--- START ---

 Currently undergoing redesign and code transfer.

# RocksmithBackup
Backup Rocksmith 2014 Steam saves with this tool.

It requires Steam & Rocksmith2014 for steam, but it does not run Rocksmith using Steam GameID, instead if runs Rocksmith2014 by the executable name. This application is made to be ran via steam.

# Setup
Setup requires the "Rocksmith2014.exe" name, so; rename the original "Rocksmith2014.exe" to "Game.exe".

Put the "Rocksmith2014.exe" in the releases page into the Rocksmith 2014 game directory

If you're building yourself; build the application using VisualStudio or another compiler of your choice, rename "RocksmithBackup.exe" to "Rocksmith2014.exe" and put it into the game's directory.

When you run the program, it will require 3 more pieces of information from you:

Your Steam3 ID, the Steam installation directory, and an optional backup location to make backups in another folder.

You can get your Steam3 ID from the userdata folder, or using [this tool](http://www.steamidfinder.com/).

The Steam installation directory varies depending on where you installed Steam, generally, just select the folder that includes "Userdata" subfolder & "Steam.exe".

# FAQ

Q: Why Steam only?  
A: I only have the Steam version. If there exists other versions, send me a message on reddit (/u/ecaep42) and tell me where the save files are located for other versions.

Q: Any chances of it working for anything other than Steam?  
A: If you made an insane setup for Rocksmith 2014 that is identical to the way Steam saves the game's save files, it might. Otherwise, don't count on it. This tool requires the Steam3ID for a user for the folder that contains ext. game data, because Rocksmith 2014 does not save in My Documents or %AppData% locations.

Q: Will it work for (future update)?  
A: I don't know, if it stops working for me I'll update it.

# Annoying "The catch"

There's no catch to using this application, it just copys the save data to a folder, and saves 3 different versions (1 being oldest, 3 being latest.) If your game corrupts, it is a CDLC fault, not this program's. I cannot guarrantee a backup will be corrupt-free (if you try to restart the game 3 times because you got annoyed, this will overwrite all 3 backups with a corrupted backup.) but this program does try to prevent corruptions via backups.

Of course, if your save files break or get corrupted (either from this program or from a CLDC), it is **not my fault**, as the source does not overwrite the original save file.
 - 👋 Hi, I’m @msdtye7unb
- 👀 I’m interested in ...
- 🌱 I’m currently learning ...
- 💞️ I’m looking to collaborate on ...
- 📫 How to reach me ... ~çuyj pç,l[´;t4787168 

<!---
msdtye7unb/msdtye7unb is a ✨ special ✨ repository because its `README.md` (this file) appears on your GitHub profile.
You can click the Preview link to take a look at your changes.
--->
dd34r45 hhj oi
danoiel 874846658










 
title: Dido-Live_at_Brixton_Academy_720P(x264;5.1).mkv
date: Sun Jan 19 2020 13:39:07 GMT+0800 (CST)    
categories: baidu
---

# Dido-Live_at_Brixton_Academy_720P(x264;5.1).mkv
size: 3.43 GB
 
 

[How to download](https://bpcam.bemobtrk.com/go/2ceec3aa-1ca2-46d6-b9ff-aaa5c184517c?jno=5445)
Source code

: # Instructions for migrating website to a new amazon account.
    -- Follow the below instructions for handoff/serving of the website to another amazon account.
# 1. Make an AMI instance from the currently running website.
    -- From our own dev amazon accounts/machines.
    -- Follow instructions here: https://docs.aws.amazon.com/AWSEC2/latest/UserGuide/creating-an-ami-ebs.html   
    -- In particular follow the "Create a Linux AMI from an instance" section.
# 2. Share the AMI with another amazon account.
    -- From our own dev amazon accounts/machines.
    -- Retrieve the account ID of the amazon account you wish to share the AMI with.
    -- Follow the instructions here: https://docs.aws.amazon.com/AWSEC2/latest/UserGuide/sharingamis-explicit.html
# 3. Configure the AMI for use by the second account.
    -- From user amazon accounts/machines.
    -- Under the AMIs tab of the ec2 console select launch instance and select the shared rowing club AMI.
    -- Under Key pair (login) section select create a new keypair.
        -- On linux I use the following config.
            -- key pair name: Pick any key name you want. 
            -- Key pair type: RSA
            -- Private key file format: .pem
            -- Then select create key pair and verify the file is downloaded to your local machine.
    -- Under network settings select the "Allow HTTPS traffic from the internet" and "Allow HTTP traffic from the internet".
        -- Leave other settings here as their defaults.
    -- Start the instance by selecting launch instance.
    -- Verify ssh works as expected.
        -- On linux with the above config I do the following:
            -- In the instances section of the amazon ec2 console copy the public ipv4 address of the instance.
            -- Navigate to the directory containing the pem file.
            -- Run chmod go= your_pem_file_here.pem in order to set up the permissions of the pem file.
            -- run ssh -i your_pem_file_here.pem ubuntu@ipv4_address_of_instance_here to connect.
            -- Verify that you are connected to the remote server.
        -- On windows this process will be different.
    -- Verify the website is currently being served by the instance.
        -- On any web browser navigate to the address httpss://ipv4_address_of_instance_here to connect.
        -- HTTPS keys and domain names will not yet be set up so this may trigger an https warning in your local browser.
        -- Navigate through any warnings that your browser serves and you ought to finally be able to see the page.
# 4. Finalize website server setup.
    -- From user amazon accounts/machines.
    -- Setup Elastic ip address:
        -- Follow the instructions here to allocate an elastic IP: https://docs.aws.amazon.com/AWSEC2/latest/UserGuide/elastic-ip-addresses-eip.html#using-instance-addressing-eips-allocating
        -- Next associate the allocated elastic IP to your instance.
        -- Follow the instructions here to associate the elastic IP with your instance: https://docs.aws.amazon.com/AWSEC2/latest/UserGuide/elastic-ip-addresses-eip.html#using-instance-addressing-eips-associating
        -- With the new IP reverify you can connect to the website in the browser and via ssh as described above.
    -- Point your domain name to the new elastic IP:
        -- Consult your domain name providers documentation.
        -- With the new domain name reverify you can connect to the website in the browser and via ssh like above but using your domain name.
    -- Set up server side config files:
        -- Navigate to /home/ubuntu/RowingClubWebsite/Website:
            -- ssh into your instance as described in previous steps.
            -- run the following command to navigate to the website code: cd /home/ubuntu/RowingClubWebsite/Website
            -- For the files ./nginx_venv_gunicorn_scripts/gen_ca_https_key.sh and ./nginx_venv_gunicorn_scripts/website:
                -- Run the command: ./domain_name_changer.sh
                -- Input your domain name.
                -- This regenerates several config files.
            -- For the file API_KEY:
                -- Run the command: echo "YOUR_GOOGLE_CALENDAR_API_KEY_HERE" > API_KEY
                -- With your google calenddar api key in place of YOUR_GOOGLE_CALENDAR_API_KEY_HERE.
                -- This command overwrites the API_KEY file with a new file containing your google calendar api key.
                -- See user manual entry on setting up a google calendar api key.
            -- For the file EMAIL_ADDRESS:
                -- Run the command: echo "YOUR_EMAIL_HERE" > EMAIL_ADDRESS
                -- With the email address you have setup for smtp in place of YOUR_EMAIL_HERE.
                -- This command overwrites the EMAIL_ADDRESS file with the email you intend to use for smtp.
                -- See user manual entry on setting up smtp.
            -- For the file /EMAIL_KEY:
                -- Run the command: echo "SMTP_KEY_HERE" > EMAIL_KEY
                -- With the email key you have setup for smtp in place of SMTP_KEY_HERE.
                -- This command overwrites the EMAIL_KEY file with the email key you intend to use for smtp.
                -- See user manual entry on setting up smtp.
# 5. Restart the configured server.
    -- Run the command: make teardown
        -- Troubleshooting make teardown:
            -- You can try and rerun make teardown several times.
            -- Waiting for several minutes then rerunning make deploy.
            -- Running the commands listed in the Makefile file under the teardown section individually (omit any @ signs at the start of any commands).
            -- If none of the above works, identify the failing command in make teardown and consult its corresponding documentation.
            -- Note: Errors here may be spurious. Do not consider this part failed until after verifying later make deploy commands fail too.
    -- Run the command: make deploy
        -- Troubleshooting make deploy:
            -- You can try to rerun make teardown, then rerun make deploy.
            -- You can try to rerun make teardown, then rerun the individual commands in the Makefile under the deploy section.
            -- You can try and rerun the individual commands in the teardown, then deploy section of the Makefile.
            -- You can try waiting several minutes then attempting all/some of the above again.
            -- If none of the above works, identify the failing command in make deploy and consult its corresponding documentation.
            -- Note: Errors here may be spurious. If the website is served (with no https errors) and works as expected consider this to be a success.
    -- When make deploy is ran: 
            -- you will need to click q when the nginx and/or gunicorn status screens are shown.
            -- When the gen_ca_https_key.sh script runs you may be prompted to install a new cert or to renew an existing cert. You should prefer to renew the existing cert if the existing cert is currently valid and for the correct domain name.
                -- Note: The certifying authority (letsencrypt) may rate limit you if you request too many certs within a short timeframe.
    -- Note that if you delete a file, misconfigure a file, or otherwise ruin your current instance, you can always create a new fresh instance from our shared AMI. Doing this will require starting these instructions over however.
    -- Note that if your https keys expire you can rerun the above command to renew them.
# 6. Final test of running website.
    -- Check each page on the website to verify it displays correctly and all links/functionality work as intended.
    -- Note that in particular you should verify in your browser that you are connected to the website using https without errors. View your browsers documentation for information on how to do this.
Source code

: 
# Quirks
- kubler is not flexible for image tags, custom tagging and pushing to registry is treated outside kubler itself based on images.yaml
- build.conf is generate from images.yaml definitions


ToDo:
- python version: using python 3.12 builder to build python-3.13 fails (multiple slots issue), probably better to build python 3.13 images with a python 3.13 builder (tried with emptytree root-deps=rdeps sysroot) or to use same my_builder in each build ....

--- END ---

◆ ACTION ITEM
Write out the listing exactly from its first line to the line containing "If you're building". Both of those lines belong in the answer.

◆ WRITTEN ANSWER
 Currently undergoing redesign and code transfer.

# RocksmithBackup
Backup Rocksmith 2014 Steam saves with this tool.

It requires Steam & Rocksmith2014 for steam, but it does not run Rocksmith using Steam GameID, instead if runs Rocksmith2014 by the executable name. This application is made to be ran via steam.

# Setup
Setup requires the "Rocksmith2014.exe" name, so; rename the original "Rocksmith2014.exe" to "Game.exe".

Put the "Rocksmith2014.exe" in the releases page into the Rocksmith 2014 game directory

If you're building yourself; build the application using VisualStudio or another compiler of your choice, rename "RocksmithBackup.exe" to "Rocksmith2014.exe" and put it into the game's directory.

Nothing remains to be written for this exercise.